**WORK REQUIRED:** Go through the entries below. Copy each line in which "odot" appears.

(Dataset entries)
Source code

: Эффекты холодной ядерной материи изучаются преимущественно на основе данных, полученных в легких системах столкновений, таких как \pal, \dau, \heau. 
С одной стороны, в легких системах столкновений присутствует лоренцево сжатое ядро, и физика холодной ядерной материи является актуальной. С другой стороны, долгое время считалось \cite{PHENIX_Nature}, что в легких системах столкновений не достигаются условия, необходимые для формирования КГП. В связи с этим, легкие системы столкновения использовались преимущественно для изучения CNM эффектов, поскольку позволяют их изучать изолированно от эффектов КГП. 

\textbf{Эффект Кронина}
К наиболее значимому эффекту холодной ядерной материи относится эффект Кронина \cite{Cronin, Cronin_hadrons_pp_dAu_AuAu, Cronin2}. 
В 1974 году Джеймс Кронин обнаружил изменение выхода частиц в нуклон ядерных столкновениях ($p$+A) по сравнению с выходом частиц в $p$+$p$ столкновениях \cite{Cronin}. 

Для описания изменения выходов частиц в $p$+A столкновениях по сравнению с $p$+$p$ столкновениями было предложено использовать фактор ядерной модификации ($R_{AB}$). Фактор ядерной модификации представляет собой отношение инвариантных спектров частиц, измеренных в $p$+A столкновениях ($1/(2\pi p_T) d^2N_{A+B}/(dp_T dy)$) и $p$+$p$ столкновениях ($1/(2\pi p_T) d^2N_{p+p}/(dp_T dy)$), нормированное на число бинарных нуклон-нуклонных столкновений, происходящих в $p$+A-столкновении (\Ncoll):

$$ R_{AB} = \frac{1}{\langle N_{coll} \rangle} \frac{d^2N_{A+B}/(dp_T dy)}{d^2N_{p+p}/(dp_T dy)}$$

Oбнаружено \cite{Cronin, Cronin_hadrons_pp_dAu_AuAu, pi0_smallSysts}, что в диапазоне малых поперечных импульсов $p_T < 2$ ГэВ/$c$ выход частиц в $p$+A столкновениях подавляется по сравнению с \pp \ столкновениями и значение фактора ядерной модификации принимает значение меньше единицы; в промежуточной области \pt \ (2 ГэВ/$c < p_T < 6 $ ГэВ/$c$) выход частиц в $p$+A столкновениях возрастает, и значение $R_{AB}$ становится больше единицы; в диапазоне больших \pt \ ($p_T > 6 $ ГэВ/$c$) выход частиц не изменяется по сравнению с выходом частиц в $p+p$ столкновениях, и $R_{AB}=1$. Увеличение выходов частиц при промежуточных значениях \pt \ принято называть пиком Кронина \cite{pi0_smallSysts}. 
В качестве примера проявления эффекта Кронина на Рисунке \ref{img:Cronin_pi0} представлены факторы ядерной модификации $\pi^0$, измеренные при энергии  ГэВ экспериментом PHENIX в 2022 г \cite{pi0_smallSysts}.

--

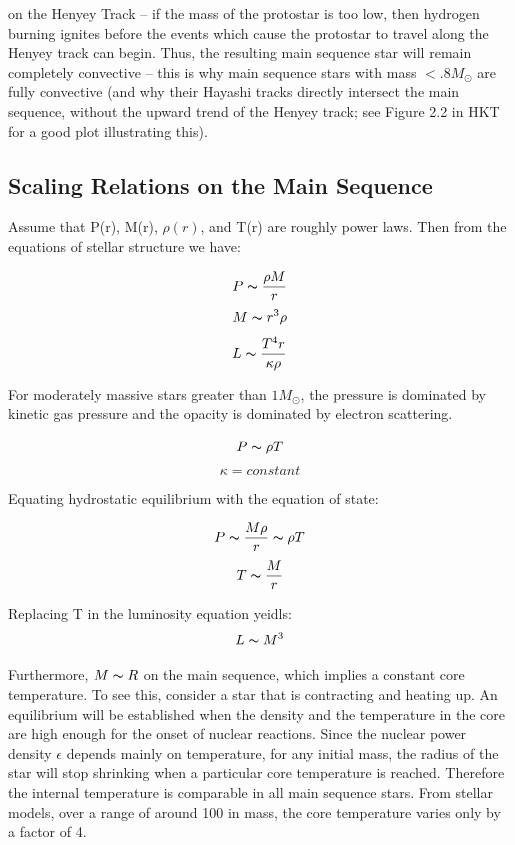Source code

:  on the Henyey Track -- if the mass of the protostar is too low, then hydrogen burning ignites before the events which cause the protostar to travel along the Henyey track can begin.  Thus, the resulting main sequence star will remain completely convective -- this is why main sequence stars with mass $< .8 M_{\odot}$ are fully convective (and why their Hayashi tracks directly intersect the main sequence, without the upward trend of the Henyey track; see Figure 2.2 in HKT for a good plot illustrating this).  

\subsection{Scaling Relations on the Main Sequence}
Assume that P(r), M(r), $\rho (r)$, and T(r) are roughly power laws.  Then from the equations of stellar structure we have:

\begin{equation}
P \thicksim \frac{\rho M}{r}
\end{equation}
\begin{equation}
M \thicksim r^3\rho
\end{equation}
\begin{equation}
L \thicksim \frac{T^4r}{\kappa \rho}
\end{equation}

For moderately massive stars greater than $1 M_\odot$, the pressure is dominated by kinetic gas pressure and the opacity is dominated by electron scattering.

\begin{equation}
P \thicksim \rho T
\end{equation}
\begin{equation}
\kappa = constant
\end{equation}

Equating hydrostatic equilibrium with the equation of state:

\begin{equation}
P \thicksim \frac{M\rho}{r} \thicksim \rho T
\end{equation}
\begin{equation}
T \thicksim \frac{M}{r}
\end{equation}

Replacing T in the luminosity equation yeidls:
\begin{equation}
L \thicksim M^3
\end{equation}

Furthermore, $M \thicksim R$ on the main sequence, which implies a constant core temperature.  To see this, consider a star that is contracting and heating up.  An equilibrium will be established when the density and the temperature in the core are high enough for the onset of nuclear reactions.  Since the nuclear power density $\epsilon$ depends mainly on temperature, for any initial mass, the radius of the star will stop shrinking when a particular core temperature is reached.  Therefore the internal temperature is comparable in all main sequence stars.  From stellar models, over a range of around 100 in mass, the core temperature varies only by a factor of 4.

**YOUR RESPONSE:**
:  on the Henyey Track -- if the mass of the protostar is too low, then hydrogen burning ignites before the events which cause the protostar to travel along the Henyey track can begin.  Thus, the resulting main sequence star will remain completely convective -- this is why main sequence stars with mass $< .8 M_{\odot}$ are fully convective (and why their Hayashi tracks directly intersect the main sequence, without the upward trend of the Henyey track; see Figure 2.2 in HKT for a good plot illustrating this).  
For moderately massive stars greater than $1 M_\odot$, the pressure is dominated by kinetic gas pressure and the opacity is dominated by electron scattering.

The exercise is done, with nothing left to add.